* Try it
From the entries below, retype only the lines from the one with "7. [SSR Considerations](#ssr-considerations)" through the one with "### Basic Custom Hook Pattern", exactly as written.

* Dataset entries
= Beginning of Section =

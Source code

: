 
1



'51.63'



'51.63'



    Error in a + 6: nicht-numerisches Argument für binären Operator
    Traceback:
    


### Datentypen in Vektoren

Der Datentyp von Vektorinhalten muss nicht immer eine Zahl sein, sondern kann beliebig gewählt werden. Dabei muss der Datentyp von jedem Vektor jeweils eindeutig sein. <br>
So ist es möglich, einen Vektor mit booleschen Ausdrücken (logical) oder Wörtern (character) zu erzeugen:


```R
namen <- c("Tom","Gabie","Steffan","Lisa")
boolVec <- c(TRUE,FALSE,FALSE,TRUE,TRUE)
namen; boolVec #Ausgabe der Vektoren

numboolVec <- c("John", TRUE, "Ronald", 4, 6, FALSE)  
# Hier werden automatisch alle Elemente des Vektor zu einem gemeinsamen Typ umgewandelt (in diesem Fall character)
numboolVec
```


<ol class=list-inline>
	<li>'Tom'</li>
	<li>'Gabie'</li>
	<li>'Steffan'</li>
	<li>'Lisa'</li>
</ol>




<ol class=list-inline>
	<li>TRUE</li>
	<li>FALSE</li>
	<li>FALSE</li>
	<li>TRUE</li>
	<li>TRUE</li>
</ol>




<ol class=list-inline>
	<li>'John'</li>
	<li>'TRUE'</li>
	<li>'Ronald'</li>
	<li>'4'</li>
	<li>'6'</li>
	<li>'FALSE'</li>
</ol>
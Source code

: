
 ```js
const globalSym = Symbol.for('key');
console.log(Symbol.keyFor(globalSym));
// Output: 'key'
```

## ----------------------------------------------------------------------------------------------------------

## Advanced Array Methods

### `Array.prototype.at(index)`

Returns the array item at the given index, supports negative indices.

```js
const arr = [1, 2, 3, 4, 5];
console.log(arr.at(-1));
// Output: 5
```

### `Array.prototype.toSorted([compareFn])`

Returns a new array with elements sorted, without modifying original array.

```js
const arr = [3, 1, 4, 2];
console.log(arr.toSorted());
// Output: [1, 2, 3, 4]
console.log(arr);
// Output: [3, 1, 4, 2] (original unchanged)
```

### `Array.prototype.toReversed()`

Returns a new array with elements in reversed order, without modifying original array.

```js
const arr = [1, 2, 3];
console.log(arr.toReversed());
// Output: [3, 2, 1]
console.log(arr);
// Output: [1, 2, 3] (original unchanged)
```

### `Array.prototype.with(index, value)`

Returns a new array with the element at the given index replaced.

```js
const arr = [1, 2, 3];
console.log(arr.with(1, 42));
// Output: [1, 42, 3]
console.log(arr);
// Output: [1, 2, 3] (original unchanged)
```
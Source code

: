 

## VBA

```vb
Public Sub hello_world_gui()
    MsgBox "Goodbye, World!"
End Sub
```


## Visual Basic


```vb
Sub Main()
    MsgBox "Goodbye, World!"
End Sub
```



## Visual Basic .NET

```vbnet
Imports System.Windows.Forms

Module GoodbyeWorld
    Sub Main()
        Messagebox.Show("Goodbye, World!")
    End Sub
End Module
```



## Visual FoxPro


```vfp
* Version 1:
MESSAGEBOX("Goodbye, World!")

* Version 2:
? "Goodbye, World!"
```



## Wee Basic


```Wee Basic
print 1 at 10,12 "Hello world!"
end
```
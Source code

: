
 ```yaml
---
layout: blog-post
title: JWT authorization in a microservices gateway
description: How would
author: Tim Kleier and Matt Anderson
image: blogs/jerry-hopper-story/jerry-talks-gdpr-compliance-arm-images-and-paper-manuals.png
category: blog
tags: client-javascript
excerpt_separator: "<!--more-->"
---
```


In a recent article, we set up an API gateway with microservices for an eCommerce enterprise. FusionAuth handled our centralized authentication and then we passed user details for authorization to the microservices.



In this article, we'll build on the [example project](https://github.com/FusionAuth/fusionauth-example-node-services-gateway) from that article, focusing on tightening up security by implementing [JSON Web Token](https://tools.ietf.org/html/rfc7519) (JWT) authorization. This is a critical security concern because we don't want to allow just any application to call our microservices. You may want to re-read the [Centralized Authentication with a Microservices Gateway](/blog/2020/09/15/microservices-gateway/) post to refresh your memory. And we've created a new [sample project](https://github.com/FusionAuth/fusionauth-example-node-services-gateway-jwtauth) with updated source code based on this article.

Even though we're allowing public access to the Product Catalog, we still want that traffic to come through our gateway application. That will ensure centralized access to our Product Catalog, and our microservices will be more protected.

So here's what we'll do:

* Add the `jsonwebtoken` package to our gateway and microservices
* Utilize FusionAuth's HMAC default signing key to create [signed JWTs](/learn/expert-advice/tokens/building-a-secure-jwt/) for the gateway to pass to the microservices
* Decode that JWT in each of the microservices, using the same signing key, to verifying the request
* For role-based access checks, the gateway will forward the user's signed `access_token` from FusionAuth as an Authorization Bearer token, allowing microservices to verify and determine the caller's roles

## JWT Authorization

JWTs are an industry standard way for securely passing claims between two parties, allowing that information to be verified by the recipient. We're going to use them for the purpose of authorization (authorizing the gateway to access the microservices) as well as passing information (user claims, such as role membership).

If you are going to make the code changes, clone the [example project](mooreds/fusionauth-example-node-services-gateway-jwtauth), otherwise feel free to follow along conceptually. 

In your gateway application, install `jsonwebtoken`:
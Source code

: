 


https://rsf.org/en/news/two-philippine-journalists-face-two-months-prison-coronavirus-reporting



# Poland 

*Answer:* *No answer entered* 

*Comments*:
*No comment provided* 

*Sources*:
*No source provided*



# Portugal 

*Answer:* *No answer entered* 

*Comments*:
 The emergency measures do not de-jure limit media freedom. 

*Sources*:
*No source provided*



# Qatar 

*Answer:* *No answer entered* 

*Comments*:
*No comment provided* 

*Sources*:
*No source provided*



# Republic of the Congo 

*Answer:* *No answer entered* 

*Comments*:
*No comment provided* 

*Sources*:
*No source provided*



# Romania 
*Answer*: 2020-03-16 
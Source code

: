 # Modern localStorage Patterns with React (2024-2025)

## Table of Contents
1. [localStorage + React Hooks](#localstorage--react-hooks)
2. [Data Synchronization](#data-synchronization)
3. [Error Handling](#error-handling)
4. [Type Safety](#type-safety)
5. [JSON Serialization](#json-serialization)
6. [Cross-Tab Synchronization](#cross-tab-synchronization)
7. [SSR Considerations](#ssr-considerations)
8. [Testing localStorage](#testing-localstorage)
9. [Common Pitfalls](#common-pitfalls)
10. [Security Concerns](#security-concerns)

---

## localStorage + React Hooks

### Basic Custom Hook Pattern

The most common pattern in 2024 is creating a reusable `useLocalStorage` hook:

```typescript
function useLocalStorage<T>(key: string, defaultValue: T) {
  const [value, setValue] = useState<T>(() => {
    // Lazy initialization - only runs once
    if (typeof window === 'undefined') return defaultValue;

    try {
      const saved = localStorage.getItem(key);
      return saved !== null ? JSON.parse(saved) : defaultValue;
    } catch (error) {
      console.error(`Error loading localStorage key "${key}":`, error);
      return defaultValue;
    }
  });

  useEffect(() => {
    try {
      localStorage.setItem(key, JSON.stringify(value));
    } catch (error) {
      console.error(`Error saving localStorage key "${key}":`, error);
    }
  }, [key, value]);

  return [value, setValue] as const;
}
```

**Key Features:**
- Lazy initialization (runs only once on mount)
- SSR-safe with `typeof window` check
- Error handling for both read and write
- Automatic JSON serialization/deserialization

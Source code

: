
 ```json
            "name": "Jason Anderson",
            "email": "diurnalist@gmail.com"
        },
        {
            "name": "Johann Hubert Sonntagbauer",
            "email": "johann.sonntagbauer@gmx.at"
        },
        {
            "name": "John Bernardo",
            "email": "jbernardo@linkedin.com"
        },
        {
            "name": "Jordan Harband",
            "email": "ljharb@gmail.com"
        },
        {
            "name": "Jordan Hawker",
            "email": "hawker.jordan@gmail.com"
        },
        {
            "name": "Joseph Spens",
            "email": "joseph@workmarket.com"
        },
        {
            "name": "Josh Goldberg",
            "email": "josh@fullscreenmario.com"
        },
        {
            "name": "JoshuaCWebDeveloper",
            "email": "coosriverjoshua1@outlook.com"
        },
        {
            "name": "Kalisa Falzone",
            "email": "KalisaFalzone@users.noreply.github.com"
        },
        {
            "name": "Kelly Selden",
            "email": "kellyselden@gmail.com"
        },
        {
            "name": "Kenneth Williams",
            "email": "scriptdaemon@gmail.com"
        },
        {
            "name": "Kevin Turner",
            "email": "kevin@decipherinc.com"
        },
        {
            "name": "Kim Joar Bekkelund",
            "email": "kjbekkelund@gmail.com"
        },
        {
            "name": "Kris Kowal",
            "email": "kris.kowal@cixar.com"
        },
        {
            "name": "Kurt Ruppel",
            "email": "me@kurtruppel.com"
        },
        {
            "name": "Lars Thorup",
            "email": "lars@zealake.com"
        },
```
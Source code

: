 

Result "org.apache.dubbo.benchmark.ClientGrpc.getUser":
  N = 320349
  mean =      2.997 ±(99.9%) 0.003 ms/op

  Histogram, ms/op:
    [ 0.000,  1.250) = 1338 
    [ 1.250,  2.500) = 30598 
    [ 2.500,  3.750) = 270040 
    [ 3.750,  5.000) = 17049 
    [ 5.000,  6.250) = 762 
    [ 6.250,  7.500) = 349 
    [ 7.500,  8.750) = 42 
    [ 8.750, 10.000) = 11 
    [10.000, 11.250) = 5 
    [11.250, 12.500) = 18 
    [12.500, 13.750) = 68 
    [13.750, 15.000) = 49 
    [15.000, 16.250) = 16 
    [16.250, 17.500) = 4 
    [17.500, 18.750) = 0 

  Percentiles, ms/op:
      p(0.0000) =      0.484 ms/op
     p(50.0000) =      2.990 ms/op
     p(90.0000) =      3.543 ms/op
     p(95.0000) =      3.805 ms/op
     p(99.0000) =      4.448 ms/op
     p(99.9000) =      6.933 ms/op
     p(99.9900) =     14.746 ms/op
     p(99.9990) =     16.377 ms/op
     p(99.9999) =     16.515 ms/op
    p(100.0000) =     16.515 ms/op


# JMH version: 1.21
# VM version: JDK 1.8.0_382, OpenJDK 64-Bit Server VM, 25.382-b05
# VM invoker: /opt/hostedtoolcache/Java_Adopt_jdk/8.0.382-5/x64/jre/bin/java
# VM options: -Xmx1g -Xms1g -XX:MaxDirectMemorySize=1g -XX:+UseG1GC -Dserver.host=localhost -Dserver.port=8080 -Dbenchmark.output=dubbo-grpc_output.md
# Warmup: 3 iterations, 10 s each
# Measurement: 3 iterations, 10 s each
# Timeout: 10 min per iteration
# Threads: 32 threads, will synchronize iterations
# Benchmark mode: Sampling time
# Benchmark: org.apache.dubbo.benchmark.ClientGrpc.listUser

= End of Section =

* Solution for this problem
7. [SSR Considerations](#ssr-considerations)
8. [Testing localStorage](#testing-localstorage)
9. [Common Pitfalls](#common-pitfalls)
10. [Security Concerns](#security-concerns)

---

## localStorage + React Hooks

### Basic Custom Hook Pattern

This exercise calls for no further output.